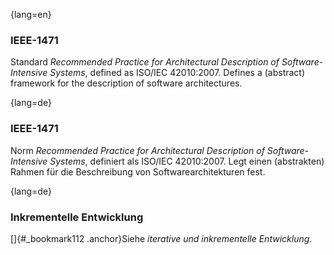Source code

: {lang=en}
### IEEE-1471

Standard _Recommended Practice for Architectural Description of Software-Intensive Systems_,
defined as ISO/IEC 42010:2007. Defines a (abstract) framework for the description of software architectures.


{lang=de}
### IEEE-1471

Norm *Recommended Practice for Architectural Description of
Software-Intensive Systems*, definiert als ISO/IEC 42010:2007. Legt
einen (abstrakten) Rahmen für die Beschreibung von
Softwarearchitekturen fest.

{lang=de}
### Inkrementelle Entwicklung

[]{#_bookmark112 .anchor}Siehe *iterative und inkrementelle
Entwicklung*.

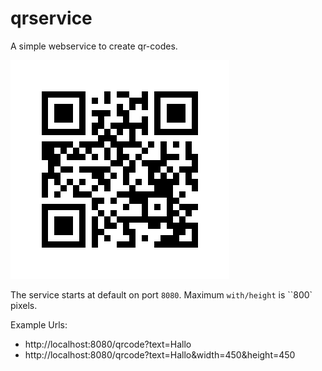 # qrservice

A simple webservice to create qr-codes.

![](docs/qrcode.png)

The service starts at default on port ``8080``.
Maximum ``with/height`` is ``800` pixels.


Example Urls:
* http://localhost:8080/qrcode?text=Hallo
* http://localhost:8080/qrcode?text=Hallo&width=450&height=450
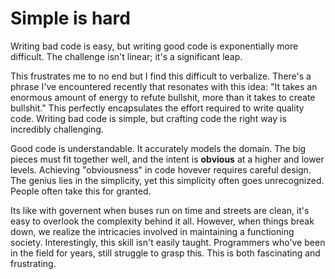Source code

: # Simple is hard

Writing bad code is easy, but writing good code is exponentially more difficult. The challenge isn't linear; it's a significant leap.

This frustrates me to no end but I find this difficult to verbalize. There's a phrase I've encountered recently that resonates with this idea: "It takes an enormous amount of energy to refute bullshit, more than it takes to create bullshit." This perfectly encapsulates the effort required to write quality code. Writing bad code is simple, but crafting code the right way is incredibly challenging.

Good code is understandable. It accurately models the domain. The big pieces must fit together well, and the intent is **obvious** at a higher and lower levels. Achieving "obviousness" in code hovever requires careful design. The genius lies in the simplicity, yet this simplicity often goes unrecognized. People often take this for granted. 

Its like with governent when buses run on time and streets are clean, it's easy to overlook the complexity behind it all. However, when things break down, we realize the intricacies involved in maintaining a functioning society. Interestingly, this skill isn't easily taught. Programmers who've been in the field for years, still struggle to grasp this. This is both fascinating and frustrating.

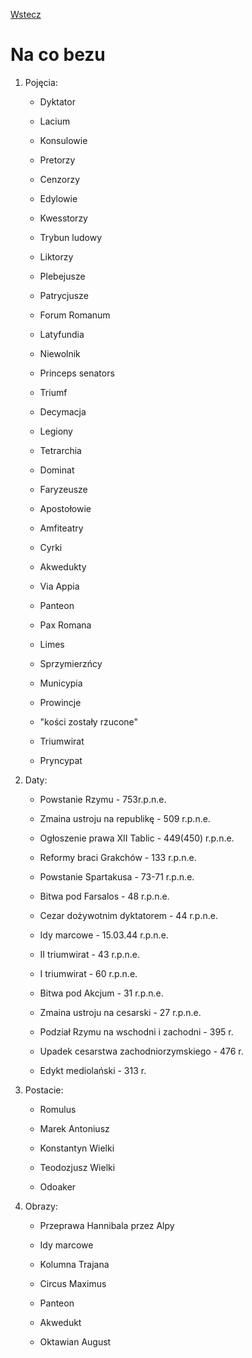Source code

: [Wstecz](../historia.md)

# Na co bezu

1. Pojęcia:

    - Dyktator

    - Lacium

    - Konsulowie

    - Pretorzy

    - Cenzorzy

    - Edylowie

    - Kwesstorzy

    - Trybun ludowy

    - Liktorzy

    - Plebejusze

    - Patrycjusze

    - Forum Romanum

    - Latyfundia

    - Niewolnik

    - Princeps senators

    - Triumf

    - Decymacja

    - Legiony

    - Tetrarchia

    - Dominat

    - Faryzeusze

    - Apostołowie

    - Amfiteatry

    - Cyrki

    - Akwedukty

    - Via Appia

    - Panteon

    - Pax Romana

    - Limes

    - Sprzymierzńcy

    - Municypia

    - Prowincje

    - "kości zostały rzucone"

    - Triumwirat

    - Pryncypat

2. Daty:

    - Powstanie Rzymu - 753r.p.n.e.

    - Zmaina ustroju na republikę - 509 r.p.n.e.

    - Ogłoszenie prawa XII Tablic - 449(450) r.p.n.e.

    - Reformy braci Grakchów - 133 r.p.n.e.

    - Powstanie Spartakusa - 73-71 r.p.n.e.

    - Bitwa pod Farsalos - 48 r.p.n.e.

    - Cezar dożywotnim dyktatorem - 44 r.p.n.e.

    - Idy marcowe - 15.03.44 r.p.n.e.

    - II triumwirat - 43 r.p.n.e.

    - I triumwirat - 60 r.p.n.e.

    - Bitwa pod Akcjum - 31 r.p.n.e.

    - Zmaina ustroju na cesarski - 27 r.p.n.e.

    - Podział Rzymu na wschodni i zachodni - 395 r.

    - Upadek cesarstwa zachodniorzymskiego - 476 r.

    - Edykt mediolański - 313 r.

3. Postacie:

    - Romulus

    - Marek Antoniusz

    - Konstantyn Wielki

    - Teodozjusz Wielki

    - Odoaker

4. Obrazy:

    - Przeprawa Hannibala przez Alpy

    - Idy marcowe

    - Kolumna Trajana

    - Circus Maximus

    - Panteon

    - Akwedukt

    - Oktawian August
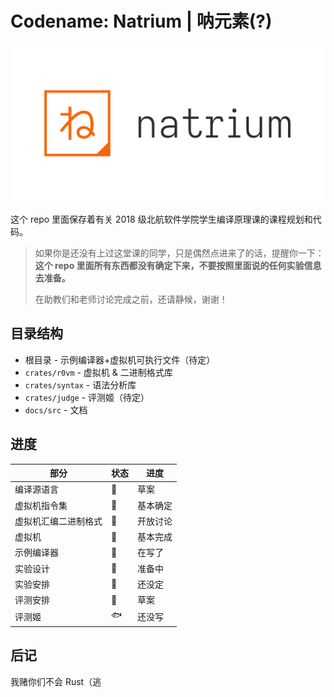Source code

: # Codename: Natrium | 呐元素(?)

![logo](docs/src/res/logo.png)

这个 repo 里面保存着有关 2018 级北航软件学院学生编译原理课的课程规划和代码。

> 如果你是还没有上过这堂课的同学，只是偶然点进来了的话，提醒你一下：
> **这个 repo 里面所有东西都没有确定下来，不要按照里面说的任何实验信息去准备。**
> 
> 在助教们和老师讨论完成之前，还请静候，谢谢！

## 目录结构

- 根目录 - 示例编译器+虚拟机可执行文件（待定）
- `crates/r0vm` - 虚拟机 & 二进制格式库
- `crates/syntax` - 语法分析库
- `crates/judge` - 评测姬（待定）
- `docs/src` - 文档

## 进度

| 部分                 | 状态 | 进度     |
| -------------------- | ---- | -------- |
| 编译源语言           | 📝    | 草案     |
| 虚拟机指令集         | 📕    | 基本确定 |
| 虚拟机汇编二进制格式 | 📝    | 开放讨论 |
| 虚拟机               | 📕    | 基本完成 |
| 示例编译器           | 📝    | 在写了   |
| 实验设计             | 📝    | 准备中   |
| 实验安排             | 📝    | 还没定   |
| 评测安排             | 📝    | 草案     |
| 评测姬               | 🐟    | 还没写   |


## 后记

我赌你们不会 Rust（逃
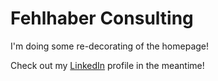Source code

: # Fehlhaber Consulting

I'm doing some re-decorating of the homepage! 

Check out my [LinkedIn](https://www.linkedin.com/in/kajfehlhaber/) profile in the meantime!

+ + +

AIM OF THE TASK: Output each record verbatim and leave out its pictures.

OUTPUT:
Source code

: {lang=en}
### IEEE-1471

Standard _Recommended Practice for Architectural Description of Software-Intensive Systems_,
defined as ISO/IEC 42010:2007. Defines a (abstract) framework for the description of software architectures.


{lang=de}
### IEEE-1471

Norm *Recommended Practice for Architectural Description of
Software-Intensive Systems*, definiert als ISO/IEC 42010:2007. Legt
einen (abstrakten) Rahmen für die Beschreibung von
Softwarearchitekturen fest.

{lang=de}
### Inkrementelle Entwicklung

[]{#_bookmark112 .anchor}Siehe *iterative und inkrementelle
Entwicklung*.

 # qrservice

A simple webservice to create qr-codes.

![](docs/qrcode.png)

The service starts at default on port ``8080``.
Maximum ``with/height`` is ``800` pixels.


Example Urls:
* http://localhost:8080/qrcode?text=Hallo
* http://localhost:8080/qrcode?text=Hallo&width=450&height=450
Source code

: # Simple is hard

Writing bad code is easy, but writing good code is exponentially more difficult. The challenge isn't linear; it's a significant leap.

This frustrates me to no end but I find this difficult to verbalize. There's a phrase I've encountered recently that resonates with this idea: "It takes an enormous amount of energy to refute bullshit, more than it takes to create bullshit." This perfectly encapsulates the effort required to write quality code. Writing bad code is simple, but crafting code the right way is incredibly challenging.

Good code is understandable. It accurately models the domain. The big pieces must fit together well, and the intent is **obvious** at a higher and lower levels. Achieving "obviousness" in code hovever requires careful design. The genius lies in the simplicity, yet this simplicity often goes unrecognized. People often take this for granted. 

Its like with governent when buses run on time and streets are clean, it's easy to overlook the complexity behind it all. However, when things break down, we realize the intricacies involved in maintaining a functioning society. Interestingly, this skill isn't easily taught. Programmers who've been in the field for years, still struggle to grasp this. This is both fascinating and frustrating.

Source code

: [Wstecz](../historia.md)

# Na co bezu

1. Pojęcia:

    - Dyktator

    - Lacium

    - Konsulowie

    - Pretorzy

    - Cenzorzy

    - Edylowie

    - Kwesstorzy

    - Trybun ludowy

    - Liktorzy

    - Plebejusze

    - Patrycjusze

    - Forum Romanum

    - Latyfundia

    - Niewolnik

    - Princeps senators

    - Triumf

    - Decymacja

    - Legiony

    - Tetrarchia

    - Dominat

    - Faryzeusze

    - Apostołowie

    - Amfiteatry

    - Cyrki

    - Akwedukty

    - Via Appia

    - Panteon

    - Pax Romana

    - Limes

    - Sprzymierzńcy

    - Municypia

    - Prowincje

    - "kości zostały rzucone"

    - Triumwirat

    - Pryncypat

2. Daty:

    - Powstanie Rzymu - 753r.p.n.e.

    - Zmaina ustroju na republikę - 509 r.p.n.e.

    - Ogłoszenie prawa XII Tablic - 449(450) r.p.n.e.

    - Reformy braci Grakchów - 133 r.p.n.e.

    - Powstanie Spartakusa - 73-71 r.p.n.e.

    - Bitwa pod Farsalos - 48 r.p.n.e.

    - Cezar dożywotnim dyktatorem - 44 r.p.n.e.

    - Idy marcowe - 15.03.44 r.p.n.e.

    - II triumwirat - 43 r.p.n.e.

    - I triumwirat - 60 r.p.n.e.

    - Bitwa pod Akcjum - 31 r.p.n.e.

    - Zmaina ustroju na cesarski - 27 r.p.n.e.

    - Podział Rzymu na wschodni i zachodni - 395 r.

    - Upadek cesarstwa zachodniorzymskiego - 476 r.

    - Edykt mediolański - 313 r.

3. Postacie:

    - Romulus

    - Marek Antoniusz

    - Konstantyn Wielki

    - Teodozjusz Wielki

    - Odoaker

4. Obrazy:

    - Przeprawa Hannibala przez Alpy

    - Idy marcowe

    - Kolumna Trajana

    - Circus Maximus

    - Panteon

    - Akwedukt

    - Oktawian August
Source code

: # Codename: Natrium | 呐元素(?)

![logo](docs/src/res/logo.png)

这个 repo 里面保存着有关 2018 级北航软件学院学生编译原理课的课程规划和代码。

> 如果你是还没有上过这堂课的同学，只是偶然点进来了的话，提醒你一下：
> **这个 repo 里面所有东西都没有确定下来，不要按照里面说的任何实验信息去准备。**
> 
> 在助教们和老师讨论完成之前，还请静候，谢谢！

## 目录结构

- 根目录 - 示例编译器+虚拟机可执行文件（待定）
- `crates/r0vm` - 虚拟机 & 二进制格式库
- `crates/syntax` - 语法分析库
- `crates/judge` - 评测姬（待定）
- `docs/src` - 文档

## 进度

| 部分                 | 状态 | 进度     |
| -------------------- | ---- | -------- |
| 编译源语言           | 📝    | 草案     |
| 虚拟机指令集         | 📕    | 基本确定 |
| 虚拟机汇编二进制格式 | 📝    | 开放讨论 |
| 虚拟机               | 📕    | 基本完成 |
| 示例编译器           | 📝    | 在写了   |
| 实验设计             | 📝    | 准备中   |
| 实验安排             | 📝    | 还没定   |
| 评测安排             | 📝    | 草案     |
| 评测姬               | 🐟    | 还没写   |


## 后记

我赌你们不会 Rust（逃
Source code

: # Fehlhaber Consulting

I'm doing some re-decorating of the homepage! 

Check out my [LinkedIn](https://www.linkedin.com/in/kajfehlhaber/) profile in the meantime!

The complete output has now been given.